Dataset excerpts ->
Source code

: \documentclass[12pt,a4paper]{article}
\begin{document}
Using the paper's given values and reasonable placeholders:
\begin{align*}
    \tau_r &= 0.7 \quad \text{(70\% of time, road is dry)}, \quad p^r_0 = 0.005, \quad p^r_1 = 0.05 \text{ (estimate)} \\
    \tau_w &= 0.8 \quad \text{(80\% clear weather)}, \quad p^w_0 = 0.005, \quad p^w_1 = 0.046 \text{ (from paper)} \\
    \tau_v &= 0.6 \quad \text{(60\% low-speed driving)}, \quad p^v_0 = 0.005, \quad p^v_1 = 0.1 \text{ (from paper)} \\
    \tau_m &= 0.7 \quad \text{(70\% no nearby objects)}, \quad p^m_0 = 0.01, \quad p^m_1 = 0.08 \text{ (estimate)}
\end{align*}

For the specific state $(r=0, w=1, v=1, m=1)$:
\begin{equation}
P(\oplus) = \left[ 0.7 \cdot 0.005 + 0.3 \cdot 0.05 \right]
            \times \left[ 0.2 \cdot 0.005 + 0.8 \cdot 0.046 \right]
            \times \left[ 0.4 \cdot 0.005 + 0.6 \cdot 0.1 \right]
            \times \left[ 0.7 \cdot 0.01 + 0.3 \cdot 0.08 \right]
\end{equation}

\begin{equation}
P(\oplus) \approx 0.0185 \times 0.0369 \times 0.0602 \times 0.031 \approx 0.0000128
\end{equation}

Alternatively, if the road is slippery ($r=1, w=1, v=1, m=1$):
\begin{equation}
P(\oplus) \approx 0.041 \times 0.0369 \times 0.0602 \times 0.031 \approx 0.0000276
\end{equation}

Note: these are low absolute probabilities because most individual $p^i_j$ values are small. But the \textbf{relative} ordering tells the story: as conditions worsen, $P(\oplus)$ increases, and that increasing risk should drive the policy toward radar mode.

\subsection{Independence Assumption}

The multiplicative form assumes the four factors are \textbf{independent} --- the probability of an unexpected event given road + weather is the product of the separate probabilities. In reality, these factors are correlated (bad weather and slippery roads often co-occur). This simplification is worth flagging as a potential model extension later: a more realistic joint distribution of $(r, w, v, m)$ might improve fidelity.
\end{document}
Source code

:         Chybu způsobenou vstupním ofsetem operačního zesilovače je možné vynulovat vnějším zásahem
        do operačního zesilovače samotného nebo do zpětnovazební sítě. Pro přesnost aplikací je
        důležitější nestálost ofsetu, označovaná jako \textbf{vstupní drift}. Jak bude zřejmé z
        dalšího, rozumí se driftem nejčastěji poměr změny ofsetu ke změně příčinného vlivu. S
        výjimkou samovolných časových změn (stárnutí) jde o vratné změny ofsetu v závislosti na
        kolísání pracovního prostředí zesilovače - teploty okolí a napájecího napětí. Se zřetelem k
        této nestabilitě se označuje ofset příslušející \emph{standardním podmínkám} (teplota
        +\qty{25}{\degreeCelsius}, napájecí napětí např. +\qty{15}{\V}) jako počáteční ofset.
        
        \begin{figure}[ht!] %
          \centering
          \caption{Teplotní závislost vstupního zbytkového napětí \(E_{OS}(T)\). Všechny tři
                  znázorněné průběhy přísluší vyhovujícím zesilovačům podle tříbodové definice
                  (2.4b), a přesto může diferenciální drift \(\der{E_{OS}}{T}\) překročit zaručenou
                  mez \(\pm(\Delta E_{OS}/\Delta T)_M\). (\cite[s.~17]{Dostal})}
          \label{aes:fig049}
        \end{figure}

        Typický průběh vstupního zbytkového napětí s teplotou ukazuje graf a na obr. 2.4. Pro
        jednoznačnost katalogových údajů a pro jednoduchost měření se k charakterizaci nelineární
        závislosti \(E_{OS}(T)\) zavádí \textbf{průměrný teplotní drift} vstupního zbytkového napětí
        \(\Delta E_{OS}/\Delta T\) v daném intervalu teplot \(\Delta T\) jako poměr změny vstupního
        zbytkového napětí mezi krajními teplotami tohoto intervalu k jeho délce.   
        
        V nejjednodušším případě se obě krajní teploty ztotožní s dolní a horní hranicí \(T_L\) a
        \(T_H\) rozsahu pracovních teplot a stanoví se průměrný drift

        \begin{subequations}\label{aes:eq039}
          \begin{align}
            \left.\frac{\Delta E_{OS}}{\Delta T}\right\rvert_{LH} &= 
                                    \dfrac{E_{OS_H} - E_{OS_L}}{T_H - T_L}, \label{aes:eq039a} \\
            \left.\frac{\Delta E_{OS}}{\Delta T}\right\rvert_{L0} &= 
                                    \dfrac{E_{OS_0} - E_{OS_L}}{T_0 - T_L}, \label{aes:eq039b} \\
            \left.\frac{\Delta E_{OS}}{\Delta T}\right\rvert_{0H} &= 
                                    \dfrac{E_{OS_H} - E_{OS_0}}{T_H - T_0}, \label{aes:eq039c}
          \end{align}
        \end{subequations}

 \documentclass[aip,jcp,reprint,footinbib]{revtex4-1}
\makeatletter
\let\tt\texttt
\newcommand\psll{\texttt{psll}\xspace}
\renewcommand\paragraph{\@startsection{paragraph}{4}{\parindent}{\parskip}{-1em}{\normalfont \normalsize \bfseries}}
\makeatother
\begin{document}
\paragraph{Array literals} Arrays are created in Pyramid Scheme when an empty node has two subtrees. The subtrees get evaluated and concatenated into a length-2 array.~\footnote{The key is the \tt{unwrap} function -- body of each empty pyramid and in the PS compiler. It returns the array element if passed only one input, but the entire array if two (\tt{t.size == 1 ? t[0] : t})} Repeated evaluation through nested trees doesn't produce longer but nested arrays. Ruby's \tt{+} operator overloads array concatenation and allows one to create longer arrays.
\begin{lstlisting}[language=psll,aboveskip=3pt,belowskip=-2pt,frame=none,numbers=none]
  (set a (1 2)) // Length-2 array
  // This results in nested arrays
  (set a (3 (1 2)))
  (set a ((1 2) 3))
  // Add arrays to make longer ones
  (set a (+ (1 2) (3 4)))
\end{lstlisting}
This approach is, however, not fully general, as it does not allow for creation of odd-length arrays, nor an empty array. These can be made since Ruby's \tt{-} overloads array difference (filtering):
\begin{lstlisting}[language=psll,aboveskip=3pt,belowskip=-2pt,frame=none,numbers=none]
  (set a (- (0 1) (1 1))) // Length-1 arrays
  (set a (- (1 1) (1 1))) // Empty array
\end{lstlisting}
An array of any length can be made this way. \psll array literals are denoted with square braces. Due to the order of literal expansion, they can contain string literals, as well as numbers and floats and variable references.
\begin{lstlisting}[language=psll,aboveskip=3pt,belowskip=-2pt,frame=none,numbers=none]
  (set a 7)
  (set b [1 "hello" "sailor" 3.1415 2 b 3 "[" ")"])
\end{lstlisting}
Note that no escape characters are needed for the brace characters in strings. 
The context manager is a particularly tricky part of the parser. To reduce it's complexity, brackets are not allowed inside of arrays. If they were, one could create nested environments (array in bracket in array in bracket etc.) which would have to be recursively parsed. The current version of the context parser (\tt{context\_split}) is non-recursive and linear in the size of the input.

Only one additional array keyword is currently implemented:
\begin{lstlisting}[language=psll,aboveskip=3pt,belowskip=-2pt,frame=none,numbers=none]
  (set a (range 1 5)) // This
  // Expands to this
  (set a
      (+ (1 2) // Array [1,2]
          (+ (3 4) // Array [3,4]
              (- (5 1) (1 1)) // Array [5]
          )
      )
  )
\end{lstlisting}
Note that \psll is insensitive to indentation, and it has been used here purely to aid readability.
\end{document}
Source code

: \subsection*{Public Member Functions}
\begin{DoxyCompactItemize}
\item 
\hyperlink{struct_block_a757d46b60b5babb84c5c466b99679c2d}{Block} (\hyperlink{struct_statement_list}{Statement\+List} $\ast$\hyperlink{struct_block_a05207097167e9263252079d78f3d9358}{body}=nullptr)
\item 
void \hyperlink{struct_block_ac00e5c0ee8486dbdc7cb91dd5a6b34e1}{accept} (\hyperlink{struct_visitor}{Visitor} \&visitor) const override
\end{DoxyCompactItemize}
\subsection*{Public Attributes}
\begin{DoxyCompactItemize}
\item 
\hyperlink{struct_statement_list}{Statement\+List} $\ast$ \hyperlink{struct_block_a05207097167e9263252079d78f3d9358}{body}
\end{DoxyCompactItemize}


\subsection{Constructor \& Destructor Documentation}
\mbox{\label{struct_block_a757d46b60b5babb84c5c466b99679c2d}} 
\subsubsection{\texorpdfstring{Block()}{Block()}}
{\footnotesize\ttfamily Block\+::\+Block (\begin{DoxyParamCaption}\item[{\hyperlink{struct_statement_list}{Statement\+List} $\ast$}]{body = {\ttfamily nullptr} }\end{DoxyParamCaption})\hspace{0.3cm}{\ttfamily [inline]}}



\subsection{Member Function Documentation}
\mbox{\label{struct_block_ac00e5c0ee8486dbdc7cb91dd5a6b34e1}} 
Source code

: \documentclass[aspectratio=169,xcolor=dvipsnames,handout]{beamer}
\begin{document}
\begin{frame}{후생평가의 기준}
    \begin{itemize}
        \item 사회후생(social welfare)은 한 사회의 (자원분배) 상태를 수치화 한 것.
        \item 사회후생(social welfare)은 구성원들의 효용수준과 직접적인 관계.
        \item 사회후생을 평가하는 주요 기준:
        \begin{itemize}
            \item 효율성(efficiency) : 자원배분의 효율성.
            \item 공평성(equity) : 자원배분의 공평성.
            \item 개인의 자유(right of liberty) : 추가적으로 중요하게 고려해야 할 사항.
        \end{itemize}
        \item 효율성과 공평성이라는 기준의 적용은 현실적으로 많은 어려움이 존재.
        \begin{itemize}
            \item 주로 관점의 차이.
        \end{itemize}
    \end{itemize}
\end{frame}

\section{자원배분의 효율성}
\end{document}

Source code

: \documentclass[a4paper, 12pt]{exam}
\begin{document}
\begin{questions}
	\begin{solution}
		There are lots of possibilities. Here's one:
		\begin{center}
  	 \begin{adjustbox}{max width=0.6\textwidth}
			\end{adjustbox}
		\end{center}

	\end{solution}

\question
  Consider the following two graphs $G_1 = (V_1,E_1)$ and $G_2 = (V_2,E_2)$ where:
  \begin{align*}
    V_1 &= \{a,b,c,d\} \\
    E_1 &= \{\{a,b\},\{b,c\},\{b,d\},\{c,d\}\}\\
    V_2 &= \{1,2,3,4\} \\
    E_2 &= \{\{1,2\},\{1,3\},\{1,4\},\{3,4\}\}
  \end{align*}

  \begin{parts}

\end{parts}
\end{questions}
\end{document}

The task -> Go through the entries above and tally each line that has the word "mbox"; reply with the tally and nothing else.

Answer to the problem -> 2